STA 360/602L: Module 4.2

class: center, middle, inverse, title-slide

# STA 360/602L: Module 4.2
## Multivariate normal model II
### Dr. Olanrewaju Michael Akande

---

## Multivariate normal likelihood recap

- For data `$\boldsymbol{Y}_i = (Y_{i1},\ldots,Y_{ip})^T \sim \mathcal{N}_p(\boldsymbol{\theta}, \Sigma)$`, the likelihood is
.block[
$$
`\begin{split}
p(\boldsymbol{Y} | \boldsymbol{\theta}, \Sigma) & \propto \left|\Sigma\right|^{-\frac{n}{2}} \ \textrm{exp} \left\{-\dfrac{1}{2} \sum^n_{i=1} (\boldsymbol{y}_i - \boldsymbol{\theta})^T \Sigma^{-1} (\boldsymbol{y}_i - \boldsymbol{\theta})\right\}.
\end{split}`
$$
]

- For `$\boldsymbol{\theta}$`, it is convenient to write `$p(\boldsymbol{Y} | \boldsymbol{\theta}, \Sigma)$` as
.block[
$$
`\begin{split}
p(\boldsymbol{Y} | \boldsymbol{\theta}, \Sigma) & \propto \textrm{exp} \left\{-\dfrac{1}{2} \boldsymbol{\theta}^T(n\Sigma^{-1})\boldsymbol{\theta} + \boldsymbol{\theta}^T (n\Sigma^{-1} \bar{\boldsymbol{y}})  \right\},\\
\end{split}`
$$
]

where `$\bar{\boldsymbol{y}} = (\bar{y}_1,\ldots,\bar{y}_p)^T$`.
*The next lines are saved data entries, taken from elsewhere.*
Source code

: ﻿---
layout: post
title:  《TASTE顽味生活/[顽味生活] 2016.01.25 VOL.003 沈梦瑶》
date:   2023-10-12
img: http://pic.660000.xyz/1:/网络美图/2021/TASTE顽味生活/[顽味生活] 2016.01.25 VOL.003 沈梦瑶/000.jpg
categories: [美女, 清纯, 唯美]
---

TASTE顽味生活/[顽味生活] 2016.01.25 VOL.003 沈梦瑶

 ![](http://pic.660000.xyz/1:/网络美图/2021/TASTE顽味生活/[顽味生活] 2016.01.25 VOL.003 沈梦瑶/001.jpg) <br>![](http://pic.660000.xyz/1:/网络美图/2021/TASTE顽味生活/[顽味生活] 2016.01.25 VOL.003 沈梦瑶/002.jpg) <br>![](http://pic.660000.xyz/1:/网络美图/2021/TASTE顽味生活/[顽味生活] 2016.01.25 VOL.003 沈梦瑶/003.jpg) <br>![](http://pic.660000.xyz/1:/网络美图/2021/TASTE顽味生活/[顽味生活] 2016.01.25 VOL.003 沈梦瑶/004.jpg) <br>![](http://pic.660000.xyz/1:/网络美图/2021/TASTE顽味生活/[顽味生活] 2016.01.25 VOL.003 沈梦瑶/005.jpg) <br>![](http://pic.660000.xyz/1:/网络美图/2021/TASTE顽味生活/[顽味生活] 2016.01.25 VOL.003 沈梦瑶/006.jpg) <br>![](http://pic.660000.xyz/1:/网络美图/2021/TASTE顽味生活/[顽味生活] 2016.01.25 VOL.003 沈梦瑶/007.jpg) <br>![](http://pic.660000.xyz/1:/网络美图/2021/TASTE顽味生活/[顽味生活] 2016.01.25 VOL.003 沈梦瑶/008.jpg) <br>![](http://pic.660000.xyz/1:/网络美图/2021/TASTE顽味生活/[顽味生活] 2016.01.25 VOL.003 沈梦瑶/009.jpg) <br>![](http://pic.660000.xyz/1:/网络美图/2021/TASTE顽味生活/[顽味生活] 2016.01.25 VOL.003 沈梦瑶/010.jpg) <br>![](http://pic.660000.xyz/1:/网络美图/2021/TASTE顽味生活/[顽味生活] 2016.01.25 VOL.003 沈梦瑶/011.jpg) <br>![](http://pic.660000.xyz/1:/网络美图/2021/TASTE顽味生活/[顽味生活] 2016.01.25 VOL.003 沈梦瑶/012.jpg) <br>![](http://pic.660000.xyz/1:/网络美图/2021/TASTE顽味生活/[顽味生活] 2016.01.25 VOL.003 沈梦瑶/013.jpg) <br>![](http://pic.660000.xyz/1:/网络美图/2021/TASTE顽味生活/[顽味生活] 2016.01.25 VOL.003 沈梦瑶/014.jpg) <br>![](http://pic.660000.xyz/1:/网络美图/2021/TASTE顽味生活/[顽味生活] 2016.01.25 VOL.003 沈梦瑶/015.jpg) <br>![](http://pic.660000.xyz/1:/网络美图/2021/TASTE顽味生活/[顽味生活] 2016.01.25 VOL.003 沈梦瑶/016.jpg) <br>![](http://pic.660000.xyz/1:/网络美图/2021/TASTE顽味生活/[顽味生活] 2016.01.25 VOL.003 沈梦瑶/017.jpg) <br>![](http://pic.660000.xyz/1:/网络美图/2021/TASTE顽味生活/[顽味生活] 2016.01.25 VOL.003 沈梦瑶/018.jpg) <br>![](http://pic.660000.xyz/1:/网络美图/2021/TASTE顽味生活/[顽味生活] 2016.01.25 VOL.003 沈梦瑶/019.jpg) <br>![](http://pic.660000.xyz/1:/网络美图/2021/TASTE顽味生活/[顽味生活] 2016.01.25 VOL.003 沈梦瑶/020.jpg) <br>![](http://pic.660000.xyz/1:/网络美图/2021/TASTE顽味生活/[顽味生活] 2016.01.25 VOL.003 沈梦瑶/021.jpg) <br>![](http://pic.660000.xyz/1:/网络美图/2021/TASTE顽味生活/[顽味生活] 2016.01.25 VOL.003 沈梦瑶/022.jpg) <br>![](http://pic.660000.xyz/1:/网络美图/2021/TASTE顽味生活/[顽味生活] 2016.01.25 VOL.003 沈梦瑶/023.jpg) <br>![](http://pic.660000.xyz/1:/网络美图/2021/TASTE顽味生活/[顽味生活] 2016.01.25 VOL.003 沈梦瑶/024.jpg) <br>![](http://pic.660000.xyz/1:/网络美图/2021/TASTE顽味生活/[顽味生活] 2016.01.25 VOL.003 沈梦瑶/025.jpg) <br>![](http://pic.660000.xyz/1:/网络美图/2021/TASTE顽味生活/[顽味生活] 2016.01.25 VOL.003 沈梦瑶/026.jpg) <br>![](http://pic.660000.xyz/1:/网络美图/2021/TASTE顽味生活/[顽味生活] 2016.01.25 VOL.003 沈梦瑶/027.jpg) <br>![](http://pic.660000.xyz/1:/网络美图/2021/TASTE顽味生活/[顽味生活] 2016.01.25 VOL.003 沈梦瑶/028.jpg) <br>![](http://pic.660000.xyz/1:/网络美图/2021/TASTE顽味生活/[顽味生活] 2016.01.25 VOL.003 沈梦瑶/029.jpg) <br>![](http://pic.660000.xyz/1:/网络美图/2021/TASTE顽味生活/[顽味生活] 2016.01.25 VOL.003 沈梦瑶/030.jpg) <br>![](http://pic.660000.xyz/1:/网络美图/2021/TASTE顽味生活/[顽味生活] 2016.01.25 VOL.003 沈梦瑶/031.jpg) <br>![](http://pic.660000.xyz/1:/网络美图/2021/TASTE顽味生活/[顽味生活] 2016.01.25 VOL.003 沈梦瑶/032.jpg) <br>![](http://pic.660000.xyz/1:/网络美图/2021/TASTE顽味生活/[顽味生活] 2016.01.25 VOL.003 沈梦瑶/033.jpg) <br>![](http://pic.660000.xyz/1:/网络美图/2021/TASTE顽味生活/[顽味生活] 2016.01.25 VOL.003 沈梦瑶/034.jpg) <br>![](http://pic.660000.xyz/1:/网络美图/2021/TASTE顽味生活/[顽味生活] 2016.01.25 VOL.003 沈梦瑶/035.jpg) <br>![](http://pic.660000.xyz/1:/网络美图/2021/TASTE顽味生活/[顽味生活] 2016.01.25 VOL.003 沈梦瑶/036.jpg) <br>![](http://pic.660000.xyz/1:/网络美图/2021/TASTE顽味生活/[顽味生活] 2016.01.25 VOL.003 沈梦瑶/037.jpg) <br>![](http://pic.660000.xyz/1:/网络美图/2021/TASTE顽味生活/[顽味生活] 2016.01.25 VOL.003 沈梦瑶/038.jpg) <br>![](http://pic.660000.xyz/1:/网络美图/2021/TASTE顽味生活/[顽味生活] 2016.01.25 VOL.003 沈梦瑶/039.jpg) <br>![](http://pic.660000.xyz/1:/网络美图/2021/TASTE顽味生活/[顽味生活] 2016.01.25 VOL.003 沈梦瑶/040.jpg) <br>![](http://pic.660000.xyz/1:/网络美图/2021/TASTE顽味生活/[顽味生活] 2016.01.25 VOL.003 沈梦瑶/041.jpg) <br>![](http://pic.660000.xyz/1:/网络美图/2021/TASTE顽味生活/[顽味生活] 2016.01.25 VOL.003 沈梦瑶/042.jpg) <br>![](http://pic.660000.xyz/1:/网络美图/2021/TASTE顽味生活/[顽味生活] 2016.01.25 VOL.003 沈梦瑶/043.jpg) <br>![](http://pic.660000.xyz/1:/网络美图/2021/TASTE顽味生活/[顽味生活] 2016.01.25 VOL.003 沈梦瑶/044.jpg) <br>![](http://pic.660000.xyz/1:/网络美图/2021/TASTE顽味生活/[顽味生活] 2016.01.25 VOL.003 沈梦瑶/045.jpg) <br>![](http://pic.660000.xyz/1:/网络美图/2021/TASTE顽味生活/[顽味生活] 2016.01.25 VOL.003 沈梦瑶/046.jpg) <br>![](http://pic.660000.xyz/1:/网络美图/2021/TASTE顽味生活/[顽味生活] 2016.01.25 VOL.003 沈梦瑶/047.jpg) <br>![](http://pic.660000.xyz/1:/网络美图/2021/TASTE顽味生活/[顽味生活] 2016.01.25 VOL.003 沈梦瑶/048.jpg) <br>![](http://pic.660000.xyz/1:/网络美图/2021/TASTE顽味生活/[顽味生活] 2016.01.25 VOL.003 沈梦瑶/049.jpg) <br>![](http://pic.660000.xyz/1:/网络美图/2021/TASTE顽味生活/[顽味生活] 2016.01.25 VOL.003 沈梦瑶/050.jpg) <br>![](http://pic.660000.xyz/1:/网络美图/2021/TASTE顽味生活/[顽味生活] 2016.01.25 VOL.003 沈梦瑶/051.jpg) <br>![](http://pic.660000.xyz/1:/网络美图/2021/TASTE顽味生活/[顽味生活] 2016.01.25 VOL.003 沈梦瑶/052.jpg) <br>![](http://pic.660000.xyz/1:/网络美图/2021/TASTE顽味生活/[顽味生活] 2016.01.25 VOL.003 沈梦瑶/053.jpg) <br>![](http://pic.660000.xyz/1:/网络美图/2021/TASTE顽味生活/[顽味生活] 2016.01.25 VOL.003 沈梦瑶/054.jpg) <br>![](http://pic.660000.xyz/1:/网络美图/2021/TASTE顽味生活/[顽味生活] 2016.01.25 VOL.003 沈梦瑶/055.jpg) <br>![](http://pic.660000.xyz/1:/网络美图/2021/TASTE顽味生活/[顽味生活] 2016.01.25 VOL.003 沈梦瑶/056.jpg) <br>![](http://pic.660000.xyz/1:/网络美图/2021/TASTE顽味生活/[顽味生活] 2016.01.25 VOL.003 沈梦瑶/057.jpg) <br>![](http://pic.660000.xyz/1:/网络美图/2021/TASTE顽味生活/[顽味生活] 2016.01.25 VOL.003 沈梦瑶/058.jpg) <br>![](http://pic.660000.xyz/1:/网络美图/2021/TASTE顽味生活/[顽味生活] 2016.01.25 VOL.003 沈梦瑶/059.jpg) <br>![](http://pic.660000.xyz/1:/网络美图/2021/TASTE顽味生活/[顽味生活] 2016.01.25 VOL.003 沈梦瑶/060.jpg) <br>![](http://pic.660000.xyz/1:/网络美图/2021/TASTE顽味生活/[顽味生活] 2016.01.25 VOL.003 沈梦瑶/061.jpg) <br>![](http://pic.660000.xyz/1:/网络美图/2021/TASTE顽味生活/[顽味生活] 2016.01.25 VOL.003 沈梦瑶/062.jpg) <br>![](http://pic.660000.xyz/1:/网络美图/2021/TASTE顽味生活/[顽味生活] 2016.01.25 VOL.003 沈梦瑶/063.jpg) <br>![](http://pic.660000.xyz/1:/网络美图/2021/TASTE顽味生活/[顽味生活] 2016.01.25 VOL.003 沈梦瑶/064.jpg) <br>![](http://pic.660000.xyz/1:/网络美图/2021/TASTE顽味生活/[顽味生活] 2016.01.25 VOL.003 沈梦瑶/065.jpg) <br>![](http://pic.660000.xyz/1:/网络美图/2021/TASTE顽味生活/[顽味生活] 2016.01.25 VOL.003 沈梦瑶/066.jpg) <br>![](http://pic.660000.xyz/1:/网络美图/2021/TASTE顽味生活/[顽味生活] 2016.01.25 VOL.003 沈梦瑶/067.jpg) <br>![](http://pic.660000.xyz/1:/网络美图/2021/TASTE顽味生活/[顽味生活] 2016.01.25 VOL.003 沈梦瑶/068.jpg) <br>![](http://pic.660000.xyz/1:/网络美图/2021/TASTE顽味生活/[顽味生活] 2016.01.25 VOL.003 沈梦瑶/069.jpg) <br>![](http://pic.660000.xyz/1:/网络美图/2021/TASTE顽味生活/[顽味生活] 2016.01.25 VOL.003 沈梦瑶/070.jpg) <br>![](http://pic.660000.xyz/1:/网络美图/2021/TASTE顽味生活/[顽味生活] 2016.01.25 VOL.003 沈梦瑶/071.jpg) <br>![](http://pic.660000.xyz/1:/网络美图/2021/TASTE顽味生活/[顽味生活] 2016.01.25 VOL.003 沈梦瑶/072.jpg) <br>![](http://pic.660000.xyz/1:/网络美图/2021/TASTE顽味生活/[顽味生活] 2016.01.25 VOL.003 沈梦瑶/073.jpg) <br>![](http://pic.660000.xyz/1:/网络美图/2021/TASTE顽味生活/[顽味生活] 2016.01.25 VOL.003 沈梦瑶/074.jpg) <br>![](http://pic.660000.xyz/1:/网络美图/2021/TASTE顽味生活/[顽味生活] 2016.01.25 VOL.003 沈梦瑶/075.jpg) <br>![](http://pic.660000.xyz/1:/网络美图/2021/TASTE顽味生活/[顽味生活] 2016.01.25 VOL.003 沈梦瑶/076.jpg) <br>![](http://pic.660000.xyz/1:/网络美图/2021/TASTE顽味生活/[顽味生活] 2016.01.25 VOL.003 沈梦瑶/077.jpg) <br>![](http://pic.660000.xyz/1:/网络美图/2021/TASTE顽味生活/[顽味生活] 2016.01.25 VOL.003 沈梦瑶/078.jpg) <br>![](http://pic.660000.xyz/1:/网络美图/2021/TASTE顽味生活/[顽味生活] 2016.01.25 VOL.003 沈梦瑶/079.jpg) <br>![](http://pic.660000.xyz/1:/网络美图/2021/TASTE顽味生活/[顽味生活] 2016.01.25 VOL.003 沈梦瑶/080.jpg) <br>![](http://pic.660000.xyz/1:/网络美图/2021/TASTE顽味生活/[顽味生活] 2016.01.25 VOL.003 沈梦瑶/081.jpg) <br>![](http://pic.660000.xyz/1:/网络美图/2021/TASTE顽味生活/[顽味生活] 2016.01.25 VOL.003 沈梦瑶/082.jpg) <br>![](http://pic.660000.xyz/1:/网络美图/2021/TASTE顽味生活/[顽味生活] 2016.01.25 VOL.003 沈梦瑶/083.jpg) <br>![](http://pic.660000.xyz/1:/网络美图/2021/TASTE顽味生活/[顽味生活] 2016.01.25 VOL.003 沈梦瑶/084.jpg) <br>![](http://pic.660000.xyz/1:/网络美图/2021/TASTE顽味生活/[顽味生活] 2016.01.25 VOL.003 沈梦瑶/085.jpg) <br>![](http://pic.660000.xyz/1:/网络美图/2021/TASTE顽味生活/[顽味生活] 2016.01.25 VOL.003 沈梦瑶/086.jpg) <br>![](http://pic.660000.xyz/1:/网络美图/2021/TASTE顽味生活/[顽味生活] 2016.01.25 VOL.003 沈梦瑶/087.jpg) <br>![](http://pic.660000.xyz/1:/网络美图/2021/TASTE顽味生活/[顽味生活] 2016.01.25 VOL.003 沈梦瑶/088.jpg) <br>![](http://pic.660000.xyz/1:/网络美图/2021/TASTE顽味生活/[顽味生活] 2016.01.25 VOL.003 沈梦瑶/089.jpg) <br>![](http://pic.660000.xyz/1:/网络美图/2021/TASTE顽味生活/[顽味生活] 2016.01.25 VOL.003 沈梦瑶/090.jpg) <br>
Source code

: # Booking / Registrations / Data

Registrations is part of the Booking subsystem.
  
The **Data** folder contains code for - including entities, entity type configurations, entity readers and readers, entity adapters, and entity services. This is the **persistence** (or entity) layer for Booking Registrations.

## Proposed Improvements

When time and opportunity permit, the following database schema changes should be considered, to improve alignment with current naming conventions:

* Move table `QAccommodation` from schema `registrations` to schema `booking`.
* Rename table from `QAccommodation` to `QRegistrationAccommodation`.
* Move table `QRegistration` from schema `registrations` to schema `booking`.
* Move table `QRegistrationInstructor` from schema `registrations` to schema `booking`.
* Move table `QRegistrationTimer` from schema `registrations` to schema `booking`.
- For `$\Sigma$`, it is convenient to write `$p(\boldsymbol{Y} | \boldsymbol{\theta}, \Sigma)$` as
.block[
$$
`\begin{split}
p(\boldsymbol{Y} | \boldsymbol{\theta}, \Sigma) & \propto \left|\Sigma\right|^{-\frac{n}{2}} \ \textrm{exp} \left\{-\dfrac{1}{2}\text{tr}\left[\boldsymbol{S}_\theta \Sigma^{-1} \right] \right\},\\
\end{split}`
$$
]

where `$\boldsymbol{S}_\theta = \sum^n_{i=1}(\boldsymbol{y}_i - \boldsymbol{\theta})(\boldsymbol{y}_i - \boldsymbol{\theta})^T$` is the residual sum of squares matrix.

---
## Prior for the mean

- A convenient specification of the joint prior is `$\pi(\boldsymbol{\theta}, \Sigma) = \pi(\boldsymbol{\theta}) \pi(\Sigma)$`.

- As in the univariate case, a convenient prior distribution for `$\boldsymbol{\theta}$` is also normal (multivariate in this case).

- Assume that `$\pi(\boldsymbol{\theta}) = \mathcal{N}_p(\boldsymbol{\mu}_0, \Lambda_0)$`.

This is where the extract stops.